Quelqu’un qui manie des idées et qui élabore des objets de nos jours, c’est rare. Si c’est rare, c’est forcément entièrement de notre faute. Nos parents auraient dû être plus attentifs et ne pas se laisser impressionner par la société des spectacles. Guy Debord avait raison de mépriser le monde. Avec les jours et les nuits qui passent, rendre hommage à un immense artiste libre comme Picabia est un devoir, je dirais un devoir d’enfant, c’est comme une prière qu’on ne peut pas toucher – et vlan !
C’était une époque aussi. Avec la distance et mes intentions nostalgiques, j’ai envie de croire qu’on y était plus à l’aise pour y faire exploser des poèmes. Notre devise aujourd’hui est moins poétique, il faut que ça rapporte, quoique les vents ne soufflent pas toujours dans la même direction, simple intuition. »
Berlin, septembre 2002.
Philippe Mayaux
(né en 1961 à Roubaix, vit et travaille à Paris)
Francis et les fils ratés
« Picabia avait une tête ronde lui permettant de changer de direction à sa guise, le seul point mort dans ce nouvel horizon étant son derrière – le passé respectable, comme nous.
Picabia avait plusieurs mamans : la Pistonnée, la Transparente, l’Arlésienne, l’Idole, la Brutale, l’Abstraite. Leur désobéissant constamment, il ne voulut jamais choisir car son choix n’aurait pas été le bon, comme nous.
Picabia avait découvert les lois de l’accommodation chez les borgnes dans leur amour du déjà vu et du déjà entendu depuis longtemps que lui-même ne possédait pas. Il n’était pas un tas d’idiots, comme nous.
Picabia avait un grand-père photographe (inventeur de la lithophotographie) alors, détestant les artisans, faiseurs et autres caméléons, il préfère rester désuet quant au choix de son médium révélateur, la peinture super-réaliste, comme nous.

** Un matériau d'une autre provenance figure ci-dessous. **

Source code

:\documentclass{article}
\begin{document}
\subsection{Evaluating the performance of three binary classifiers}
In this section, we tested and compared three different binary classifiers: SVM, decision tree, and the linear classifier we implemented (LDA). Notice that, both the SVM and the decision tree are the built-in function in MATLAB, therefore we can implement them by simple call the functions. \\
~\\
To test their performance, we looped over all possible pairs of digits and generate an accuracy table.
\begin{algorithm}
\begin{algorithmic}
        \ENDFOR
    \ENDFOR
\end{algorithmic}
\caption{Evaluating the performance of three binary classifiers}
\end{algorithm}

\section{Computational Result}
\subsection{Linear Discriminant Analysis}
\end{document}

Picabia, comme les crocodiles, n’avait rien de moderne. Il préférait faire l’amour et ne voulait surtout pas être pensionnaire chez Léonce Rosenberg, comme nous.
Picabia, l’anationaliste, n’avait aucune croyance, surtout dans l’art. Sa peinture laïque ne supportait pas la superstition, il odorait trop la mode pour cela, comme nous.
Picabia avait un œil cacodylate, un bon lit et des ratures, des feuilles de vignes et, comme son ami Duchamp, inventa l’entracte et la relâche comme concept du retard, comme nous.
Picabia n’avait jamais fait partie du club le voulant pour membre. Marxiste dans le genre Groucho, il n’eut donc pas d’enfant, pas même nous.
Paris, septembre 2002.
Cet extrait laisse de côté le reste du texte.